WORK TO BE COMPLETED
Scan the entries for the word "categories", and copy every line where it appears.

--------------------------------------------------

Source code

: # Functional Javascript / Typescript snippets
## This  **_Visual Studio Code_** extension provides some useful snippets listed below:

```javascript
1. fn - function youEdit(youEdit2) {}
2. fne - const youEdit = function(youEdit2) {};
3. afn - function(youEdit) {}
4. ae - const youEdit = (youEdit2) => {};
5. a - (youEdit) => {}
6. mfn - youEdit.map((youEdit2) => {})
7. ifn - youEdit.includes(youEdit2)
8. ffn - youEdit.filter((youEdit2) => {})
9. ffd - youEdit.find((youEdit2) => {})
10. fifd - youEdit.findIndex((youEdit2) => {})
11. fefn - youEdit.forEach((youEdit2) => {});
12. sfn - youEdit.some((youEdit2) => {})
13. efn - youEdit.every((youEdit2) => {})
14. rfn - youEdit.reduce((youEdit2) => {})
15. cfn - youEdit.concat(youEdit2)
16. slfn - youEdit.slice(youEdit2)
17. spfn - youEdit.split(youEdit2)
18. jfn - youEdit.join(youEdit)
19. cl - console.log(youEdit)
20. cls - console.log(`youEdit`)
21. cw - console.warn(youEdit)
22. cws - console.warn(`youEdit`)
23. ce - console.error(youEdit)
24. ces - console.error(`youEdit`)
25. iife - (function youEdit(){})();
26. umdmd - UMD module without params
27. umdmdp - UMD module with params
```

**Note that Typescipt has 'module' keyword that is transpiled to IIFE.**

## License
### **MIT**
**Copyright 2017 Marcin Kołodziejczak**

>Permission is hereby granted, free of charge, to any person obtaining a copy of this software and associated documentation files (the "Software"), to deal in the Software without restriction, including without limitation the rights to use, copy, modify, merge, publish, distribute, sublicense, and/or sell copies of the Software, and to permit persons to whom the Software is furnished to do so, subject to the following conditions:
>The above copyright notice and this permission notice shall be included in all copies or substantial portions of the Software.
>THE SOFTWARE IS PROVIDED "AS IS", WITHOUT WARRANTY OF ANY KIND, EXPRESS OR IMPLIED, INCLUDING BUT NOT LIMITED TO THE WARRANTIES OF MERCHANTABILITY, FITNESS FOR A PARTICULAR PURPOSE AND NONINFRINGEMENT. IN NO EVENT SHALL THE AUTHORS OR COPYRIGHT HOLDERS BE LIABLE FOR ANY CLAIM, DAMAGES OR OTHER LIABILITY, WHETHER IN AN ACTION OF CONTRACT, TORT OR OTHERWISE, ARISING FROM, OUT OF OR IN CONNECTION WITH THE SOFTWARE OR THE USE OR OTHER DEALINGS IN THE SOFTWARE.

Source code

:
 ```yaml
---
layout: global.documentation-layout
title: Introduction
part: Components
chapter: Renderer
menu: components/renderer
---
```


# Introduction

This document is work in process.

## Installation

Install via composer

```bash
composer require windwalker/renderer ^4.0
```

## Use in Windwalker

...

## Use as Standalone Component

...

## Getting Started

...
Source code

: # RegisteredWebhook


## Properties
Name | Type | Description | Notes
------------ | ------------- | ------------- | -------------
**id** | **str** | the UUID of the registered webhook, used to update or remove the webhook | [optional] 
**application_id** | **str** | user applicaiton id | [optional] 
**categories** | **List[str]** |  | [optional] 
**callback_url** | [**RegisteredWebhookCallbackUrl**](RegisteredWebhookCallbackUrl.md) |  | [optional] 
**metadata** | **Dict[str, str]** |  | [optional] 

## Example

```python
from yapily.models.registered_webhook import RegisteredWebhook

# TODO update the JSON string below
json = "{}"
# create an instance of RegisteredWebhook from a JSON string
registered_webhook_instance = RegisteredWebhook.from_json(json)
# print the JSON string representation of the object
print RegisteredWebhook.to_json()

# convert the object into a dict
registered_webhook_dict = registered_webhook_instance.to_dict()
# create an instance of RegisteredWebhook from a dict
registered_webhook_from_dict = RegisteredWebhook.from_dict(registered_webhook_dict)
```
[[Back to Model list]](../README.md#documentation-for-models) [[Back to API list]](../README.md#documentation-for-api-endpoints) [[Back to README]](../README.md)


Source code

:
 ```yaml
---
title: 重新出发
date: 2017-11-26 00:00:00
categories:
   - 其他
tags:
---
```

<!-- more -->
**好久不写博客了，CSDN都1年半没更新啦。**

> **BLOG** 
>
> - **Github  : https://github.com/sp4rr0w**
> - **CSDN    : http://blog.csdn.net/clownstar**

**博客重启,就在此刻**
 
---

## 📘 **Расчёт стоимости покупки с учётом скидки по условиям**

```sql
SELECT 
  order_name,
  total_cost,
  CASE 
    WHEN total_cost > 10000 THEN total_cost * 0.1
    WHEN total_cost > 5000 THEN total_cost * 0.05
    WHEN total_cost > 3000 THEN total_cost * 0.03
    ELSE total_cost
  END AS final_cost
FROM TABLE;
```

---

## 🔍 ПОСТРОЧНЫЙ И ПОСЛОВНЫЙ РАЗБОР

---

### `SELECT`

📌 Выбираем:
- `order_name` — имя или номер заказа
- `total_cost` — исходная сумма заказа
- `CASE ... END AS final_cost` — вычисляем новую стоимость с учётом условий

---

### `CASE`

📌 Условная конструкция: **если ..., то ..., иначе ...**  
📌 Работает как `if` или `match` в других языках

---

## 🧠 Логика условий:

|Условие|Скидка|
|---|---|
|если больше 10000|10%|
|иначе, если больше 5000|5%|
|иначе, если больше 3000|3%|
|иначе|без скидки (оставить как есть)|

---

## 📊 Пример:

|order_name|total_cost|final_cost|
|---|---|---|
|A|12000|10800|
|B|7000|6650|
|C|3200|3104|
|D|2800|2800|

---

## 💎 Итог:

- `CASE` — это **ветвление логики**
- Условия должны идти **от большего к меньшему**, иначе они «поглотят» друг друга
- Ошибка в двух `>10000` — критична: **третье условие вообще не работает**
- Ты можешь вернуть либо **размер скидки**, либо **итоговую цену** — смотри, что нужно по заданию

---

--------------------------------------------------

ANSWER AREA
**categories** | **List[str]** |  | [optional] 
categories:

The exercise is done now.